HYDRA: Hybrid Dynamic Recurrent Architecture

A novel non-transformer language model built from scratch. Trained on CPU using a custom architecture that combines Mamba's Selective State Spaces, Griffin's Real-Gated Linear Recurrence (RG-LRU), and RWKV's channel mixing — with zero attention layers.

Architecture

Component	Source	Paper
Selective State Spaces	Mamba	arxiv:2312.00752
Real-Gated Linear Recurrence	Griffin	arxiv:2402.19427
Time/Channel Mixing	RWKV	arxiv:2305.13048
Multi-Scale Compression	Novel	Parallel recurrences at different timescales

Key Properties

NOT a transformer — no attention whatsoever
O(n) time — linear in sequence length (vs O(n²) transformers)
Constant memory at inference (no KV cache)
Content-aware selective gating (Mamba + Griffin fusion)
Multi-scale temporal processing

Architecture Diagram

Token Embedding → N × HydraBlock → RMSNorm → LM Head

HydraBlock:
  ├── RMSNorm → SelectiveGatedRecurrence → + residual
  └── RMSNorm → GatedChannelMixing (GeGeLU) → + residual

SelectiveGatedRecurrence (per timescale):
  ├── Input projection (2 branches)
  ├── Branch 1: Separable Conv1D → SiLU → Selective B,C projection
  ├── Input gate + Recurrence gate (from Griffin RG-LRU)
  ├── Gated recurrence: h_t = a_t·h_{t-1} + √(1-a_t²)·(i_t·B_t)
  └── Gated merge + output projection

Specs

Parameters: 19,274,816 (19.3M)
d_model: 256
Layers: 6
State dim: 16
Timescales: 2
Context length: 128

Training

Dataset: TinyStories (5,000 stories for quick training)
From scratch: Random initialization, no pretrained components
Best val_loss: 3.7988
Val_ppl: 44.6
Hardware: CPU only
Optimizer: AdamW (β₁=0.9, β₂=0.95)

Generated Samples

Once upon a time: Once upon a time, there was a little girl named Lily. She loved to play outside. She had a big, feeling very excited! She couldn't wait for a big, but she said.

The little boy was so happy to make the bird who loved A little dog: A little dog who ran to be happy. She was very excited that the park. She wanted to play with the window.

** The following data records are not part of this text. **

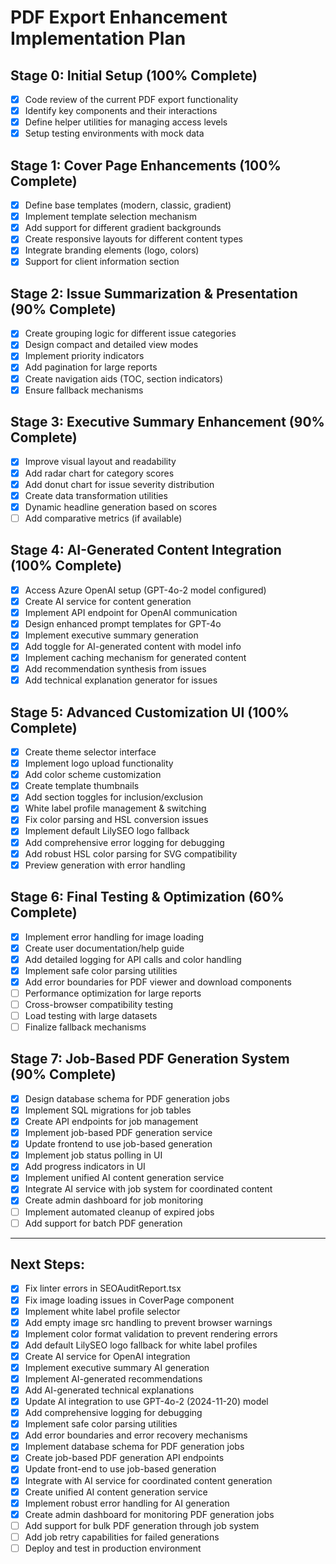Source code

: # PDF Export Enhancement Implementation Plan

## Stage 0: Initial Setup (100% Complete)
- [x] Code review of the current PDF export functionality
- [x] Identify key components and their interactions
- [x] Define helper utilities for managing access levels
- [x] Setup testing environments with mock data

## Stage 1: Cover Page Enhancements (100% Complete)
- [x] Define base templates (modern, classic, gradient)
- [x] Implement template selection mechanism
- [x] Add support for different gradient backgrounds
- [x] Create responsive layouts for different content types
- [x] Integrate branding elements (logo, colors)
- [x] Support for client information section

## Stage 2: Issue Summarization & Presentation (90% Complete)
- [x] Create grouping logic for different issue categories
- [x] Design compact and detailed view modes
- [x] Implement priority indicators
- [x] Add pagination for large reports
- [x] Create navigation aids (TOC, section indicators)
- [x] Ensure fallback mechanisms

## Stage 3: Executive Summary Enhancement (90% Complete)
- [x] Improve visual layout and readability
- [x] Add radar chart for category scores
- [x] Add donut chart for issue severity distribution
- [x] Create data transformation utilities
- [x] Dynamic headline generation based on scores
- [ ] Add comparative metrics (if available)

## Stage 4: AI-Generated Content Integration (100% Complete)
- [x] Access Azure OpenAI setup (GPT-4o-2 model configured)
- [x] Create AI service for content generation
- [x] Implement API endpoint for OpenAI communication
- [x] Design enhanced prompt templates for GPT-4o
- [x] Implement executive summary generation
- [x] Add toggle for AI-generated content with model info
- [x] Implement caching mechanism for generated content
- [x] Add recommendation synthesis from issues
- [x] Add technical explanation generator for issues

## Stage 5: Advanced Customization UI (100% Complete)
- [x] Create theme selector interface
- [x] Implement logo upload functionality
- [x] Add color scheme customization
- [x] Create template thumbnails
- [x] Add section toggles for inclusion/exclusion
- [x] White label profile management & switching
- [x] Fix color parsing and HSL conversion issues
- [x] Implement default LilySEO logo fallback
- [x] Add comprehensive error logging for debugging
- [x] Add robust HSL color parsing for SVG compatibility
- [x] Preview generation with error handling

## Stage 6: Final Testing & Optimization (60% Complete)
- [x] Implement error handling for image loading
- [x] Create user documentation/help guide
- [x] Add detailed logging for API calls and color handling
- [x] Implement safe color parsing utilities
- [x] Add error boundaries for PDF viewer and download components
- [ ] Performance optimization for large reports
- [ ] Cross-browser compatibility testing
- [ ] Load testing with large datasets
- [ ] Finalize fallback mechanisms

## Stage 7: Job-Based PDF Generation System (90% Complete)
- [x] Design database schema for PDF generation jobs
- [x] Implement SQL migrations for job tables
- [x] Create API endpoints for job management
- [x] Implement job-based PDF generation service
- [x] Update frontend to use job-based generation
- [x] Implement job status polling in UI
- [x] Add progress indicators in UI
- [x] Implement unified AI content generation service
- [x] Integrate AI service with job system for coordinated content
- [x] Create admin dashboard for job monitoring
- [ ] Implement automated cleanup of expired jobs
- [ ] Add support for batch PDF generation

---

## Next Steps:
- [x] Fix linter errors in SEOAuditReport.tsx
- [x] Fix image loading issues in CoverPage component
- [x] Implement white label profile selector
- [x] Add empty image src handling to prevent browser warnings
- [x] Implement color format validation to prevent rendering errors
- [x] Add default LilySEO logo fallback for white label profiles
- [x] Create AI service for OpenAI integration
- [x] Implement executive summary AI generation
- [x] Implement AI-generated recommendations
- [x] Add AI-generated technical explanations
- [x] Update AI integration to use GPT-4o-2 (2024-11-20) model
- [x] Add comprehensive logging for debugging
- [x] Implement safe color parsing utilities
- [x] Add error boundaries and error recovery mechanisms
- [x] Implement database schema for PDF generation jobs
- [x] Create job-based PDF generation API endpoints
- [x] Update front-end to use job-based generation
- [x] Integrate with AI service for coordinated content generation
- [x] Create unified AI content generation service
- [x] Implement robust error handling for AI generation
- [x] Create admin dashboard for monitoring PDF generation jobs
- [ ] Add support for bulk PDF generation through job system
- [ ] Add job retry capabilities for failed generations
- [ ] Deploy and test in production environment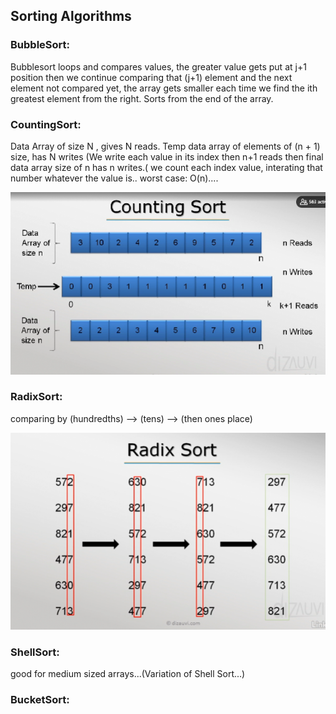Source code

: ## Sorting Algorithms

### BubbleSort:
Bubblesort loops and compares values, the greater value gets put at j+1 position then we continue comparing that (j+1) element and the next element not compared yet, the array gets smaller each time we find the ith greatest element from the right. Sorts from the end of the array.

### CountingSort:
Data Array of size N , gives N reads.
Temp data array of elements of (n + 1) size,
has N writes (We write each value in its index then n+1 reads
then final data array size of n has n writes.( we count each index value, interating that number whatever the value is..
worst case: O(n)....

![img.png](img.png)



### RadixSort:
comparing by  (hundredths) --> (tens) --> (then ones place)

![img_1.png](img_1.png)

### ShellSort:

good for medium sized arrays...(Variation of Shell Sort...)

### BucketSort:

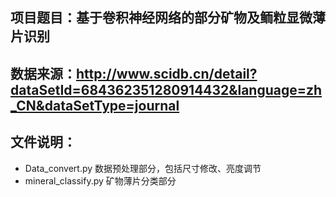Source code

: ## 项目题目：基于卷积神经网络的部分矿物及鲕粒显微薄片识别
## 数据来源：http://www.scidb.cn/detail?dataSetId=684362351280914432&language=zh_CN&dataSetType=journal
## 文件说明：
+ Data_convert.py 数据预处理部分，包括尺寸修改、亮度调节
+ mineral_classify.py 矿物薄片分类部分

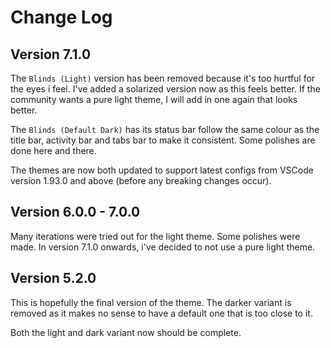 # Change Log

## Version 7.1.0
The `Blinds (Light)` version has been removed because it's too hurtful for the eyes i feel. I've added a solarized version now as this feels better. If the community wants
a pure light theme, I will add in one again that looks better.

The `Blinds (Default Dark)` has its status bar follow the same colour as the title bar, activity bar and tabs bar to make it consistent. Some polishes are done here and there.

The themes are now both updated to support latest configs from VSCode version 1.93.0 and above (before any breaking changes occur).

## Version 6.0.0 - 7.0.0

Many iterations were tried out for the light theme. Some polishes were made. In version 7.1.0 onwards, i've decided to not use a pure light theme.

## Version 5.2.0
This is hopefully the final version of the theme. The darker variant is removed as it makes no sense to have a default one that is too close to it.

Both the light and dark variant now should be complete.
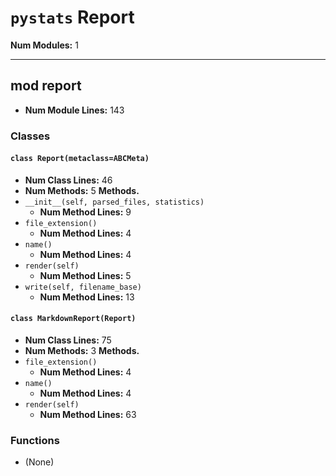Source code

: # `pystats` Report
**Num Modules:** 1

---

## mod report
- **Num Module Lines:** 143
### Classes
#### `class Report(metaclass=ABCMeta)`
- **Num Class Lines:** 46
- **Num Methods:** 5
**Methods.**
- `__init__(self, parsed_files, statistics)`
    - **Num Method Lines:** 9
- `file_extension()`
    - **Num Method Lines:** 4
- `name()`
    - **Num Method Lines:** 4
- `render(self)`
    - **Num Method Lines:** 5
- `write(self, filename_base)`
    - **Num Method Lines:** 13
#### `class MarkdownReport(Report)`
- **Num Class Lines:** 75
- **Num Methods:** 3
**Methods.**
- `file_extension()`
    - **Num Method Lines:** 4
- `name()`
    - **Num Method Lines:** 4
- `render(self)`
    - **Num Method Lines:** 63
### Functions
- (None)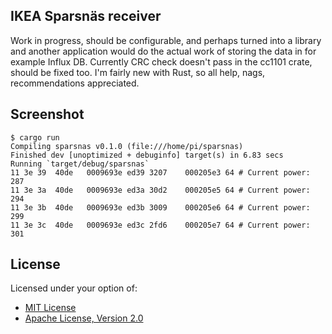 ## IKEA Sparsnäs receiver

Work in progress, should be configurable, and perhaps turned into a library and another
application would do the actual work of storing the data in for example Influx DB. Currently
CRC check doesn't pass in the cc1101 crate, should be fixed too. I'm fairly new with Rust,
so all help, nags, recommendations appreciated.

## Screenshot

    $ cargo run
    Compiling sparsnas v0.1.0 (file:///home/pi/sparsnas)
    Finished dev [unoptimized + debuginfo] target(s) in 6.83 secs
    Running `target/debug/sparsnas`
    11 3e 39  40de   0009693e ed39 3207    000205e3 64 # Current power: 287
    11 3e 3a  40de   0009693e ed3a 30d2    000205e5 64 # Current power: 294
    11 3e 3b  40de   0009693e ed3b 3009    000205e6 64 # Current power: 299
    11 3e 3c  40de   0009693e ed3c 2fd6    000205e7 64 # Current power: 301

## License

Licensed under your option of:

* [MIT License](LICENSE-MIT)
* [Apache License, Version 2.0](LICENSE-APACHE)
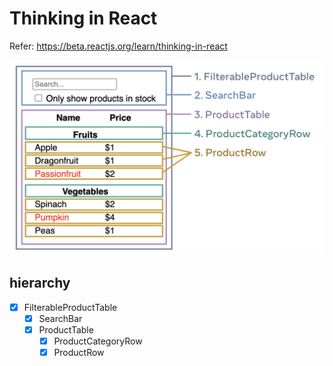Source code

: # Thinking in React

Refer: <https://beta.reactjs.org/learn/thinking-in-react>

<img src="s_thinking-in-react_ui_outline.png" width="600px">

## hierarchy

- [x] FilterableProductTable
  - [x] SearchBar
  - [x] ProductTable
    - [x] ProductCategoryRow
    - [x] ProductRow
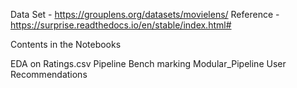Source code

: Data Set - https://grouplens.org/datasets/movielens/ 
Reference - https://surprise.readthedocs.io/en/stable/index.html#

Contents in the Notebooks  

EDA on Ratings.csv 
Pipeline 
Bench marking 
Modular_Pipeline
User Recommendations 
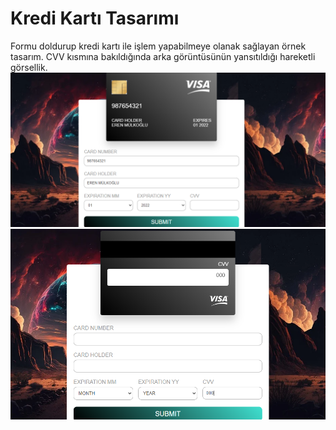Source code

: # Kredi Kartı Tasarımı
Formu doldurup kredi kartı ile işlem yapabilmeye olanak sağlayan örnek tasarım.  CVV kısmına bakıldığında arka görüntüsünün yansıtıldığı hareketli görsellik.
<img src="image/onyuz.png">
<img src="image/arkayuz.png">
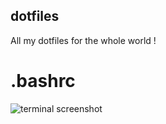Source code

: ## dotfiles
All my dotfiles for the whole world !

# .bashrc 
![terminal screenshot](https://raw.githubusercontent.com/z3r0n3t/dotfiles/main/screenshots/A7411B11-F58E-4CB4-8998-19470B998B34.jpeg)
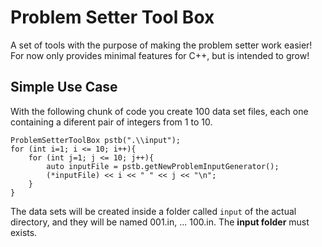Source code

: # Problem Setter Tool Box
A set of tools with the purpose of making the problem setter work easier!
For now only provides minimal features for C++, but is intended to grow!

## Simple Use Case
With the following chunk of code you create 100 data set files, each one containing a diferent pair of integers from 1 to 10.

    ProblemSetterToolBox pstb(".\\input");
    for (int i=1; i <= 10; i++){
        for (int j=1; j <= 10; j++){
            auto inputFile = pstb.getNewProblemInputGenerator();
            (*inputFile) << i << " " << j << "\n";
        }
    }

The data sets will be created inside a folder called `input` of the actual directory, and they will be named 001.in, ... 100.in.
The __input folder__ must exists.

"I'm sorry, Lily. It is a voice?" She was so happy!

Ben did not give it and A girl named Lily: A girl named Lily. She was very happy he was very tall. She saw what he could not want to the forest. She says, "I'm sorry, we can have to go to the water. She was very very excited and happy.

Lily One day a boy: One day a boy named Lily liked to play with it. He said, "Don't be careful."

"We are happy, we have to go to the man that he decided to play with his friends. He was very happy that the dog had a man

Usage

import torch, json
from model import HydraModel, HydraConfig
from transformers import AutoTokenizer

config = HydraConfig(**json.load(open("config.json")))
model = HydraModel(config)
model.load_state_dict(torch.load("model.pt", map_location="cpu"))
model.eval()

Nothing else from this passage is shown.